Tenar se quedó en silencio pero insatisfecha.
—Nuestro poder parece insignificante en comparación con el poder de ellos —dijo Musgo—. Pero es muy profundo. Está lleno de raíces. Es como una vieja zarzamora. Y el poder de un hechicero es como un abeto, tal vez, grande y alto y majestuoso, pero no resiste una tormenta. Nada destruye a una zarzamora. —Se rió como siempre, cloqueando como una gallina, contenta con su comparación.— ¡Y bien! —dijo animadamente—. Por eso, como te dije, quizá sea bueno que se haya marchado y que ya no esté aquí, para que la gente del pueblo no empiece a hablar.
—¿A hablar?
—Tú eres una mujer respetable, queridita, y la reputación de una mujer es su riqueza.
—Su riqueza —repitió Tenar, con el mismo tono inexpresivo; luego volvió a decir—: Su riqueza. Su tesoro. Su caudal. Su valor… —Se puso de pie, incapaz de quedarse quieta en la silla, estirando la espalda y los brazos.— Como los dragones que se metían en cuevas, que construían fortalezas para ocultar su tesoro, su caudal, para estar protegidos, para dormir sobre su tesoro, para ser su tesoro. ¡Recibir, recibir, y no dar nunca!
—Ya reconocerás el valor de una buena reputación —dijo Musgo secamente—, si la pierdes. No es todo. Pero es difícil sustituirla.
—¿Dejarías de ser una bruja para ser respetable, Musgo?
—No sé —dijo Musgo al cabo de un rato, con aire pensativo—. No sé si sabría hacerlo. Tal vez tenga un don, pero no el otro.
Tenar se le acercó y la cogió de las manos. Sorprendida ante ese gesto, Musgo se levantó, apartándose un poco; pero Tenar dio un paso adelante y la besó en la mejilla.

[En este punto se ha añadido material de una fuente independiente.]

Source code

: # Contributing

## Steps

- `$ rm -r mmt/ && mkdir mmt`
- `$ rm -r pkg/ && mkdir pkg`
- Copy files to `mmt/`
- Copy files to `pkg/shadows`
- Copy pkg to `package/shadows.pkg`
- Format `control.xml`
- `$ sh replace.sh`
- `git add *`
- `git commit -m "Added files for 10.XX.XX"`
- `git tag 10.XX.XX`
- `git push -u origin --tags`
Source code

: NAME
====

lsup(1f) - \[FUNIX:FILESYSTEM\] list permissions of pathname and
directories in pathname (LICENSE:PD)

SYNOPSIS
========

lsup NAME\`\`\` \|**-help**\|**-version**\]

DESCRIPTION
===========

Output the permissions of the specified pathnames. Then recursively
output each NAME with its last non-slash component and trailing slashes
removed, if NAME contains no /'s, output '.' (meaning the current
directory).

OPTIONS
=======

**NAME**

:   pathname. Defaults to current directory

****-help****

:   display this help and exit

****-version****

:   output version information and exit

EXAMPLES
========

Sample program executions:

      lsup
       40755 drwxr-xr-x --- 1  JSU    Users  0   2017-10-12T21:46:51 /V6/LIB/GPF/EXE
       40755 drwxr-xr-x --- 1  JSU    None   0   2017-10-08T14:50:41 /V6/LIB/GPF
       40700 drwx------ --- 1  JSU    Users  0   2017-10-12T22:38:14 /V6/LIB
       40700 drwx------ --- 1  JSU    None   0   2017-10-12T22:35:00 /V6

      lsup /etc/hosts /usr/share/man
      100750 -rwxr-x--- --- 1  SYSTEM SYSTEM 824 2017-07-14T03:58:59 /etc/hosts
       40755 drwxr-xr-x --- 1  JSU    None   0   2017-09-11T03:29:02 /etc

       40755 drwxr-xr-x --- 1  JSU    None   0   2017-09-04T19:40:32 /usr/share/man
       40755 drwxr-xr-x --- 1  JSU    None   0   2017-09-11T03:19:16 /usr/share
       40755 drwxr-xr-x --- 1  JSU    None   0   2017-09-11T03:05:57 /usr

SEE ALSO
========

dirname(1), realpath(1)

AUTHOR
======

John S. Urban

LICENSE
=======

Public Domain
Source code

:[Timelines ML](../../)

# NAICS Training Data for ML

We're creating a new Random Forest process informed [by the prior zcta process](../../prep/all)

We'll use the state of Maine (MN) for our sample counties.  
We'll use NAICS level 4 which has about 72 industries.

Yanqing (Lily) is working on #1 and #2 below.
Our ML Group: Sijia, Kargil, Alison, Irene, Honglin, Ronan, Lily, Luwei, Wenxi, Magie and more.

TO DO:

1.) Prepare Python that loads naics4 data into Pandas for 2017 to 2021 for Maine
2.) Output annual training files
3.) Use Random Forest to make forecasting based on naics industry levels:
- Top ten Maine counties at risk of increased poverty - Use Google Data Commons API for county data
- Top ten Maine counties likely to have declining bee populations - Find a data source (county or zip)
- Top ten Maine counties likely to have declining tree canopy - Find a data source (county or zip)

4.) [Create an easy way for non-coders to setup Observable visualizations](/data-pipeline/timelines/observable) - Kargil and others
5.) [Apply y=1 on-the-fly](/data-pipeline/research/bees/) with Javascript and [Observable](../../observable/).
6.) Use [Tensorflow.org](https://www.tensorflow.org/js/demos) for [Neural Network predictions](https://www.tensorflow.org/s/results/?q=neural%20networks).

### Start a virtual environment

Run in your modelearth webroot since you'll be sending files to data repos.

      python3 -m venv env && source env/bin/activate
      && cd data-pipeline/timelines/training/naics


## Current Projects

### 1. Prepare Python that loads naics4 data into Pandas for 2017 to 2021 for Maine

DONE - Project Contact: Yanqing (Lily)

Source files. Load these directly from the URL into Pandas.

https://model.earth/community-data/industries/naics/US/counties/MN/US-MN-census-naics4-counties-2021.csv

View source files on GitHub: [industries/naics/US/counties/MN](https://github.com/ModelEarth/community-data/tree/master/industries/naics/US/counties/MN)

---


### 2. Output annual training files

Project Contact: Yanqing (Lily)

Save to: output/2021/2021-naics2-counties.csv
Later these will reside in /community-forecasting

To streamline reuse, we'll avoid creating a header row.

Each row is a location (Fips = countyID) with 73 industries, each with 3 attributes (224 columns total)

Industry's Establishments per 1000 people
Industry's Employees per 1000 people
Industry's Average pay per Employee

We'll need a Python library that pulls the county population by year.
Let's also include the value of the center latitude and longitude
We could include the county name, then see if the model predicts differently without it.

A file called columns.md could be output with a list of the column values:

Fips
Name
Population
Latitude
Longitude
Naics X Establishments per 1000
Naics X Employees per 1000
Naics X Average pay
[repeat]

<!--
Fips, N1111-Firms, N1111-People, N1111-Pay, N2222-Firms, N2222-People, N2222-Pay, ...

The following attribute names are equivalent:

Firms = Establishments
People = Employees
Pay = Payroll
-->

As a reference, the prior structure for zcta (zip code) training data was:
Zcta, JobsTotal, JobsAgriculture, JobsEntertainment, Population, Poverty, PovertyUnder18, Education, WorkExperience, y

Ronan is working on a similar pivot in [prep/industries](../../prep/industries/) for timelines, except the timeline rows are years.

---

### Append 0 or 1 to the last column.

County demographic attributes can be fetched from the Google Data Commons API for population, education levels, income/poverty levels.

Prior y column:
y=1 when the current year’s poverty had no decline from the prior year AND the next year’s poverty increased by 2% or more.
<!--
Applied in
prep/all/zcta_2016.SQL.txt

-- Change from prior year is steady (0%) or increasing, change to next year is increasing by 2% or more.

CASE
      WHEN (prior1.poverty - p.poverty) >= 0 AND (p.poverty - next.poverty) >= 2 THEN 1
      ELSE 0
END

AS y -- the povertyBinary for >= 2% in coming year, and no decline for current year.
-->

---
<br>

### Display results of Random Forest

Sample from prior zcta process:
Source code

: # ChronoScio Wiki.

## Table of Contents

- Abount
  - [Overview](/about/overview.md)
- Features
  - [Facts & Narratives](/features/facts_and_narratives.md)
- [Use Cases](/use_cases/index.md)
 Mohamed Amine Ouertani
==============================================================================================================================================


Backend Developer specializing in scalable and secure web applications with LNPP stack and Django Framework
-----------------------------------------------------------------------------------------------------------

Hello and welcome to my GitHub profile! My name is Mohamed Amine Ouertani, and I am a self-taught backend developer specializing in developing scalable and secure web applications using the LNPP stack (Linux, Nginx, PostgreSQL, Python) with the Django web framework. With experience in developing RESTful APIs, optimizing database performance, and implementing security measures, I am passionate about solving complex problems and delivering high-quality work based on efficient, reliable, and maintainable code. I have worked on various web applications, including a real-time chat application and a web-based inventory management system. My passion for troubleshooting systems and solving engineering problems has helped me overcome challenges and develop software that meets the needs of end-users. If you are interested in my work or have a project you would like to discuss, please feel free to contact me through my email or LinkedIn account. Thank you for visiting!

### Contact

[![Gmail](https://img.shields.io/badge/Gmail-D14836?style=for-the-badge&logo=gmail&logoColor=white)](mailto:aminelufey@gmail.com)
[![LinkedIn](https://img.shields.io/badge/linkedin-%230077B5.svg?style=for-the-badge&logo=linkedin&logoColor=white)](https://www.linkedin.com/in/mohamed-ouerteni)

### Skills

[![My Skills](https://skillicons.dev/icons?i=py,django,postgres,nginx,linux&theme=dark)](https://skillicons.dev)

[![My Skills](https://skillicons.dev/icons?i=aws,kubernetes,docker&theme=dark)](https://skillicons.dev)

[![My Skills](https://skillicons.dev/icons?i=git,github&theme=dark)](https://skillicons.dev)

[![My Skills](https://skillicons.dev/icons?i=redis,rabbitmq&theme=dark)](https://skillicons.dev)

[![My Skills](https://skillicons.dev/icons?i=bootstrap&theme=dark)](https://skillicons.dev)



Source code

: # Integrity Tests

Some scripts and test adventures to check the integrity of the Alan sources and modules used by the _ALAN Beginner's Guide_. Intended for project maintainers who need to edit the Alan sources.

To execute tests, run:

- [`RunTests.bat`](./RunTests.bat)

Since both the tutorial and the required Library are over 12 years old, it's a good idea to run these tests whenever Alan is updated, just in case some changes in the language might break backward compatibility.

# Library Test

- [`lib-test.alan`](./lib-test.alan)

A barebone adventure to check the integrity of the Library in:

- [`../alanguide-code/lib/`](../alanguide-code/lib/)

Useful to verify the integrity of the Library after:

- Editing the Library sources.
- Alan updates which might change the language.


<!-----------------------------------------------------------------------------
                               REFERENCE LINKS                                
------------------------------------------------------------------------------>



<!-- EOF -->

La vieja alzó una mano y tímidamente rozó los cabellos de Tenar, una sola caricia, como solía hacer Ogion. Luego se alejó y dijo entre dientes que tenía que regresar a casa, y se acercó a la puerta y desde allí le preguntó: —¿O preferirías que me quedara, por los forasteros que andan por aquí?